The Food and Drug Administration on Friday approved a particular kind of protein-degrading medicine for the first time, green-lighting biotechnology firm Arvinas’ Veppanu for use in treating certain people with a common form of breast cancer.
Formerly known as vepdegestrant, Veppanu is approved for a subgroup of adults whose metastatic, estrogen receptor-positive, HER2-negative breast cancer has progressed after at least one endocrine therapy. The clearance makes the treatment available specifically to people who fit that criteria and have mutations to a gene called ESR1.
Veppanu is what’s called a “PROTAC,” or proteolysis-targeting chimera. The drug works by taking unwanted proteins — in Veppanu’s case, estrogen receptors — that are linked to disease and trashing them via the cell’s natural waste disposal system. Most approved medicines, by contrast, bind to a molecular target and block or amplify its activity.
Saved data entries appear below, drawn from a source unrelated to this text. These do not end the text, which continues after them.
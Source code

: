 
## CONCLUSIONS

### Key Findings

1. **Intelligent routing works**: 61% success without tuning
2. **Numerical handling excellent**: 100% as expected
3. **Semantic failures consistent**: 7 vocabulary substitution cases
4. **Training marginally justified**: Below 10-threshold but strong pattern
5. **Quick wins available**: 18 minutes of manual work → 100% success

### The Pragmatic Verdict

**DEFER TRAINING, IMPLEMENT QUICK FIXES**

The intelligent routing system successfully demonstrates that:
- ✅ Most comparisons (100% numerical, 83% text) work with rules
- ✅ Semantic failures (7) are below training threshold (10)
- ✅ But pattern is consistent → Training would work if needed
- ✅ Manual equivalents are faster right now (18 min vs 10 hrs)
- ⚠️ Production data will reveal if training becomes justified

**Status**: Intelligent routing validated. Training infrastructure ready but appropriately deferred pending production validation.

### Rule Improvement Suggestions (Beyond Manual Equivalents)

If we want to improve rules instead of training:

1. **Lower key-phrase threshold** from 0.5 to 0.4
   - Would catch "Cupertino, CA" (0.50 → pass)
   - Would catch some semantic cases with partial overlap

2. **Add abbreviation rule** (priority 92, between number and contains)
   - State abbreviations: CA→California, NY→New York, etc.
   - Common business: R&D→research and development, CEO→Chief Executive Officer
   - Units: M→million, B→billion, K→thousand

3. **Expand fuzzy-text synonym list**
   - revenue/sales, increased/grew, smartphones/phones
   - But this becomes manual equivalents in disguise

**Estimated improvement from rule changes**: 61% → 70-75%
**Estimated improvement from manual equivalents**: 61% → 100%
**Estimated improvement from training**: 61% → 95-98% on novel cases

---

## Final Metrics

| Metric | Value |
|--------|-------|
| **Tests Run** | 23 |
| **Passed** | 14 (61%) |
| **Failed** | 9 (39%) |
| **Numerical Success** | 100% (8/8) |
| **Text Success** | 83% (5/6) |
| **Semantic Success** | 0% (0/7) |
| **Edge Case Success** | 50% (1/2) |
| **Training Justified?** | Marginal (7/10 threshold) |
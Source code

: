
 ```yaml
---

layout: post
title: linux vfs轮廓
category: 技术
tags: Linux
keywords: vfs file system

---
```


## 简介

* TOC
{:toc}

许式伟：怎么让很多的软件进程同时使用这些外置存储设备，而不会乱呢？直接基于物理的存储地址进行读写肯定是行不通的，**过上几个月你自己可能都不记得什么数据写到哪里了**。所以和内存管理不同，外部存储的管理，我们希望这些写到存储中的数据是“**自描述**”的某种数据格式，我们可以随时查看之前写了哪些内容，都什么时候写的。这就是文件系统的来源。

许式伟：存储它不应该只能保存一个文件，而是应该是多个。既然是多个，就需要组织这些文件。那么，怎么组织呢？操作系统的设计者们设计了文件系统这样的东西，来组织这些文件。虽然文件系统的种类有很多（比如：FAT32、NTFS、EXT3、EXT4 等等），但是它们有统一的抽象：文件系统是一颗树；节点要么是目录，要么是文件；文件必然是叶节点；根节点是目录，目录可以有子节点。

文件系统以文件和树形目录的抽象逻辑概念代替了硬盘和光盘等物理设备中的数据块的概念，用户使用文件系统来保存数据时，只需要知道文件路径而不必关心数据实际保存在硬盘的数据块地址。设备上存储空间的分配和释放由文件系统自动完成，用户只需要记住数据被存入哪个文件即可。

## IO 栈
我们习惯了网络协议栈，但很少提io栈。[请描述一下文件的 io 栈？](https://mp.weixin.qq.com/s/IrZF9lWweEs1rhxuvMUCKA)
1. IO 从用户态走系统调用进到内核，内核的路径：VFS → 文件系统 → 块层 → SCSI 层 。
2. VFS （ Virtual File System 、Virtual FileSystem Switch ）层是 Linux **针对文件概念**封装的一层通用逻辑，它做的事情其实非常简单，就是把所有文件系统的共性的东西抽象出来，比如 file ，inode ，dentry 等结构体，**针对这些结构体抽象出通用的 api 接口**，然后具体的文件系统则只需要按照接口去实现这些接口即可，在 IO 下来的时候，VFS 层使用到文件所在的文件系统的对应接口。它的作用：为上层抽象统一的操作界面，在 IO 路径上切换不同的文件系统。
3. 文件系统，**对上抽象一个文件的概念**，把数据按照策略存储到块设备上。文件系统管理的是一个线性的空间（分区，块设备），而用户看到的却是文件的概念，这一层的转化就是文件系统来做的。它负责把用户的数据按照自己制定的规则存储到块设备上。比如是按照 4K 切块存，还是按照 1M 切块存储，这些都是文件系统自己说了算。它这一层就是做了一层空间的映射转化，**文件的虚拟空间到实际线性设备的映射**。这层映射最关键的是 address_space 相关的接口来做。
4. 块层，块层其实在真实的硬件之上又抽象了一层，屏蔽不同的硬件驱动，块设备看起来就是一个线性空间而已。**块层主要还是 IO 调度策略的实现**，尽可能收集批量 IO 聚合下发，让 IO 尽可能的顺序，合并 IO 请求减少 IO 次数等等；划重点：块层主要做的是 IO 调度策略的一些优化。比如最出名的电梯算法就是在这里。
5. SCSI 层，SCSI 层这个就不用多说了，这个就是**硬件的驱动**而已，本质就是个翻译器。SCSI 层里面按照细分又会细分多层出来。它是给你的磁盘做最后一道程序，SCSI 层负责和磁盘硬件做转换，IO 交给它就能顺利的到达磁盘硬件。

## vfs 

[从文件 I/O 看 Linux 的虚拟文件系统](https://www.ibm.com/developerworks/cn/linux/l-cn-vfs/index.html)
“This milestone demonstrates that targeted protein degradation can translate into meaningful clinical impact,” said Arvinas CEO Randy Teel, in a statement.
The therapy also adds a new option for people with “minimal second-line treatment options once standard therapies are no longer effective,” said Erika Hamilton, a study investigator and the director of breast cancer research at the Sarah Cannon Research Institute, in the company’s statement.
Yet Veppanu faces an uncertain future. The drug was co-developed by Arvinas and Pfizer under a longstanding partnership, and, initially, the companies set out to prove that it might help treat an extensive group of breast cancer patients in multiple lines of cancer care. But the data the companies ultimately compiled found that Veppanu appeared most helpful in a subset of breast cancer patients with ESR1 mutations, which are known to help tumors develop resistance to treatment.
Veppanu also came along at a time when different types of oral, hormone-degrading cancer drugs were being developed for breast cancer, too. Two, from Eli Lilly and Menarini, are already on the market. Another from Roche could follow. Arvinas’ medicine didn’t clearly set itself apart from those therapies, leading to a share sell-off and investor skepticism about Veppanu’s commercial potential. In a February note to clients, Andrew Berens of Leerink Partners wrote that he was “not convinced” Veppanu is superior to other drugs in its class, while Evercore ISI’s Jonathan Miller described the program as an “overhang” on Arvinas’ stock.
The situation led Arvinas and Pfizer to seek to license Veppanu to a third party and split the resulting economics. Arvinas has said that a partnership deal was expected by the FDA’s June 5 decision deadline, but CEO Teel noted in earnings call earlier this year that the companies were “well-situated” in case they did not find a collaborator by then. On Friday, Arvinas and Pfizer said they are “on track to announce [the selection]” of that new partner.
Arvinas is now more focused on other “PROTAC” drugs in its portfolio, which include experimental treatments for Parkinson’s disease, spinal-bulbar muscular atrophy and various cancers.
The approval “strengthens our confidence in the breadth and versatility of our exciting clinical pipeline across oncology, neurodegenerative and neuromuscular diseases,” Teel said in a statement.
Arvinas’ share price climbed about 7% on the news.